Newmont Mulai Ekspor Konsentrat Tembaga Kembali

(Business Lounge-Business Insight)-Menyambung persoalan Newmont yang telah mencapai kata sepakat maka pemerintah Indonesia telah memberikan izin kepada PT Newmont Nusa Tenggara untuk mengekspor konsentrat tembaga sejumlah 350 ribu ton selama tiga tahun ke depan.

Seperti dikutip oleh The Wall Street Journal, awal pekan ini, setelah mendapat izin ekspor, Newmont memperkirakan akan kembali mengekspor konsentrat tembaga. Pengiriman sebelumnya tertunda selama sembilan bulan disebabkan kekisruhan soal peraturan dan tarif ekspor baru.

Pihak Newmont belum mengungkapkan waktu operasional tambang akan kembali ke kapasitas penuh. Namun demikian, mereka mengatakan seluruh karyawan akan dipanggil bekerja kembali setidaknya delapan pekan ke depan.
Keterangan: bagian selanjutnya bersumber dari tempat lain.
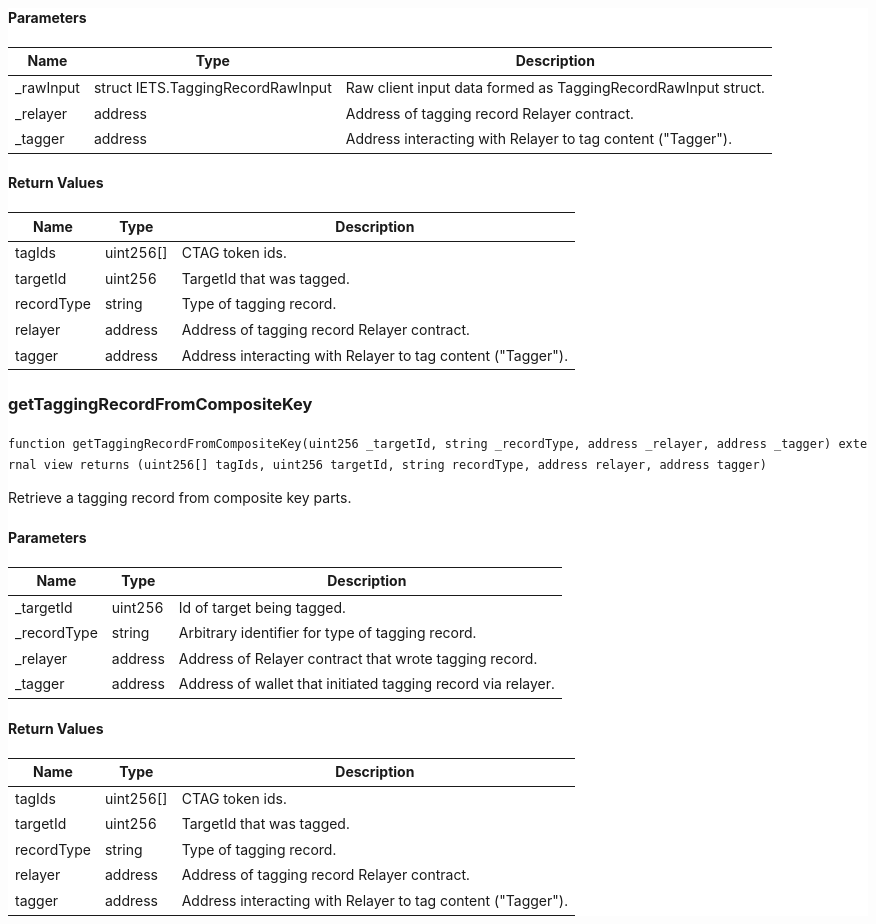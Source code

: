 #### Parameters

| Name | Type | Description |
| ---- | ---- | ----------- |
| _rawInput | struct IETS.TaggingRecordRawInput | Raw client input data formed as TaggingRecordRawInput struct. |
| _relayer | address | Address of tagging record Relayer contract. |
| _tagger | address | Address interacting with Relayer to tag content ("Tagger"). |

#### Return Values

| Name | Type | Description |
| ---- | ---- | ----------- |
| tagIds | uint256[] | CTAG token ids. |
| targetId | uint256 | TargetId that was tagged. |
| recordType | string | Type of tagging record. |
| relayer | address | Address of tagging record Relayer contract. |
| tagger | address | Address interacting with Relayer to tag content ("Tagger"). |

### getTaggingRecordFromCompositeKey

```solidity
function getTaggingRecordFromCompositeKey(uint256 _targetId, string _recordType, address _relayer, address _tagger) external view returns (uint256[] tagIds, uint256 targetId, string recordType, address relayer, address tagger)
```

Retrieve a tagging record from composite key parts.

#### Parameters

| Name | Type | Description |
| ---- | ---- | ----------- |
| _targetId | uint256 | Id of target being tagged. |
| _recordType | string | Arbitrary identifier for type of tagging record. |
| _relayer | address | Address of Relayer contract that wrote tagging record. |
| _tagger | address | Address of wallet that initiated tagging record via relayer. |

#### Return Values

| Name | Type | Description |
| ---- | ---- | ----------- |
| tagIds | uint256[] | CTAG token ids. |
| targetId | uint256 | TargetId that was tagged. |
| recordType | string | Type of tagging record. |
| relayer | address | Address of tagging record Relayer contract. |
| tagger | address | Address interacting with Relayer to tag content ("Tagger"). |
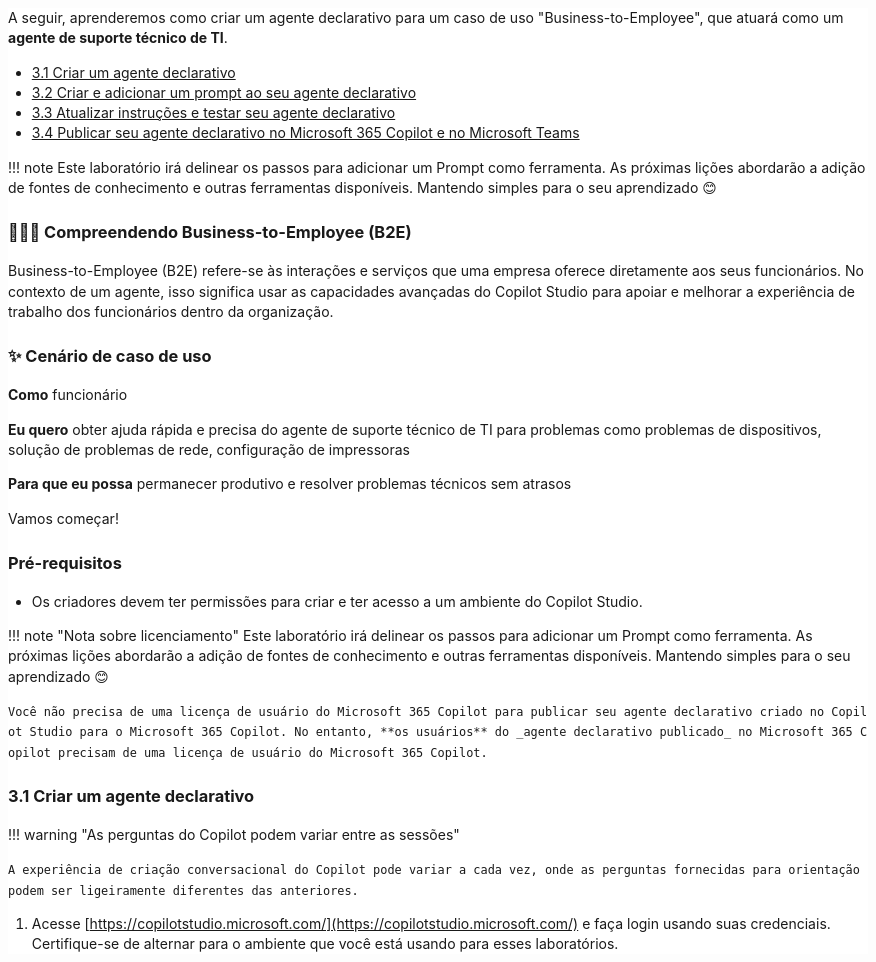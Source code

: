 A seguir, aprenderemos como criar um agente declarativo para um caso de uso "Business-to-Employee", que atuará como um **agente de suporte técnico de TI**.

- [3.1 Criar um agente declarativo](../../../../../docs/recruit/03-create-a-declarative-agent-for-M365Copilot)
- [3.2 Criar e adicionar um prompt ao seu agente declarativo](../../../../../docs/recruit/03-create-a-declarative-agent-for-M365Copilot)
- [3.3 Atualizar instruções e testar seu agente declarativo](../../../../../docs/recruit/03-create-a-declarative-agent-for-M365Copilot)
- [3.4 Publicar seu agente declarativo no Microsoft 365 Copilot e no Microsoft Teams](../../../../../docs/recruit/03-create-a-declarative-agent-for-M365Copilot)

!!! note
    Este laboratório irá delinear os passos para adicionar um Prompt como ferramenta. As próximas lições abordarão a adição de fontes de conhecimento e outras ferramentas disponíveis. Mantendo simples para o seu aprendizado 😊

### 👩🏻‍💼 Compreendendo Business-to-Employee (B2E)

Business-to-Employee (B2E) refere-se às interações e serviços que uma empresa oferece diretamente aos seus funcionários. No contexto de um agente, isso significa usar as capacidades avançadas do Copilot Studio para apoiar e melhorar a experiência de trabalho dos funcionários dentro da organização.

### ✨ Cenário de caso de uso

**Como** funcionário

**Eu quero** obter ajuda rápida e precisa do agente de suporte técnico de TI para problemas como problemas de dispositivos, solução de problemas de rede, configuração de impressoras

**Para que eu possa** permanecer produtivo e resolver problemas técnicos sem atrasos

Vamos começar!

### Pré-requisitos

- Os criadores devem ter permissões para criar e ter acesso a um ambiente do Copilot Studio.

!!! note "Nota sobre licenciamento"
    Este laboratório irá delinear os passos para adicionar um Prompt como ferramenta. As próximas lições abordarão a adição de fontes de conhecimento e outras ferramentas disponíveis. Mantendo simples para o seu aprendizado 😊
  
    Você não precisa de uma licença de usuário do Microsoft 365 Copilot para publicar seu agente declarativo criado no Copilot Studio para o Microsoft 365 Copilot. No entanto, **os usuários** do _agente declarativo publicado_ no Microsoft 365 Copilot precisam de uma licença de usuário do Microsoft 365 Copilot.

### 3.1 Criar um agente declarativo

!!! warning "As perguntas do Copilot podem variar entre as sessões"

    A experiência de criação conversacional do Copilot pode variar a cada vez, onde as perguntas fornecidas para orientação podem ser ligeiramente diferentes das anteriores.

1. Acesse [https://copilotstudio.microsoft.com/](https://copilotstudio.microsoft.com/) e faça login usando suas credenciais. Certifique-se de alternar para o ambiente que você está usando para esses laboratórios.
Pada mulanya sebelum pemberlakuan aturan ekspor baru pada Januari, Newmont memperkirakan produksi konsentrat tembaga dari tambang Batu Hijau bisa mencapai 125 ribu ton tahun ini. Tambang penghasil tembaga dan emas itu terletak di Nusa Tenggara Barat.

Akhirnya pada awal bulan ini, Newmont berhasil mencapai kesepakatan dengan pemerintah untuk membayar bea ekspor konsentrat tembaga sebesar 7,5%. Perusahaan juga setuju membayar royalti barang tambang lebih tinggi, yakni 4% untuk tembaga, 3,75% untuk emas, dan 3,25% untuk perak.
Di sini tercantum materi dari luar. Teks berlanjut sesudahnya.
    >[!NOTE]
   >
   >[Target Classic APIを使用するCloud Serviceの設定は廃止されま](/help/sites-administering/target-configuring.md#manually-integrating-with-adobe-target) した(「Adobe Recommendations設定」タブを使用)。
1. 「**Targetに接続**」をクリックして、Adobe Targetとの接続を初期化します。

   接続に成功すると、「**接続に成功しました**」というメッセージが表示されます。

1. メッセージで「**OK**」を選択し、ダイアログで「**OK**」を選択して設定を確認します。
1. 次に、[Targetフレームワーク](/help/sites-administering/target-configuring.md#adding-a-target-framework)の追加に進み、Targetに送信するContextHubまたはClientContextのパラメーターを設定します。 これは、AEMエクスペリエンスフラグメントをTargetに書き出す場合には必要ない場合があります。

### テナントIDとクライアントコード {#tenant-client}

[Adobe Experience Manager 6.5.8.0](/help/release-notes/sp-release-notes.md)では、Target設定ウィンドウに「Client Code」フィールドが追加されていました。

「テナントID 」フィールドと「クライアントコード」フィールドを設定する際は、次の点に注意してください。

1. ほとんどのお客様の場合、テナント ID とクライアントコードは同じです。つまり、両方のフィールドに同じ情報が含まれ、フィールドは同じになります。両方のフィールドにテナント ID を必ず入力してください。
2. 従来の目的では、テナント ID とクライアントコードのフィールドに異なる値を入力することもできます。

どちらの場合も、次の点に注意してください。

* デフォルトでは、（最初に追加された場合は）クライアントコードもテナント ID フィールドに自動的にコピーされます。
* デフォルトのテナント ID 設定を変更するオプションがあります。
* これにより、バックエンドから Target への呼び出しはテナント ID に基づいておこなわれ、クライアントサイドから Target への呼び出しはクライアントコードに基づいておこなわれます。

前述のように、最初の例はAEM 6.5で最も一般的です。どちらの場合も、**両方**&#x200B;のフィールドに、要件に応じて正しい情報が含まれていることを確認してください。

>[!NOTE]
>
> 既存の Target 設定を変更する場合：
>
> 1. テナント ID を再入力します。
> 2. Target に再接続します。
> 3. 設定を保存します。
Selain itu, Newmont juga akan menyerahkan jaminan $25 juta sebagai bentuk dukungan terhadap pembangunan smelter atau fasilitas pengolahan bahan tambang mentah di Indonesia. Persyaratan pembangunan smelter merupakan upaya pemerintah mendorong perusahaan tambang mengolah produknya di dalam negeri, dengan tujuan memberikan nilai tambah bagi sektor sumber daya alam Indonesia.

Sesungguhnya sebelum larangan ekspor mineral diberlakukan, Indonesia mendominasi pasar nikel dunia. Ekspor dari tanah air mencakup 28% dari pasokan global. Bumi Nusantara juga menjadi pemasok utama bauksit dan tembaga.

Sebagai catatan maka larangan ekspor mineral mentah merupakan upaya pemerintah memberikan nilai tambah terhadap ekspor sumber daya alam, serta mengambil kendali lebih terhadap pasokan sumber daya. Kebijakan ini sendiri menuai pro dan kontra dan tampaknya akan menjadi isu pelik bagi investasi di sektor pertambangan.

Para ekonom dan analis memperkirakan larangan tersebut dapat memangkas $4 miliar hingga $5 miliar dari nilai ekspor tahun ini. Pembatasan ekspor mineral juga seringkali dijadikan kambing hitam saat neraca perdagangan bulanan Indonesia mengalami defisit. Langkah yang diambil pemerintah ini patut dihargai. Pemerintah berharap melalui kebijakan ini dapat mendongkrak pemasukan ekspor dalam jangka panjang, karena harga produk smelter lebih tinggi daripada bahan mineral mentah.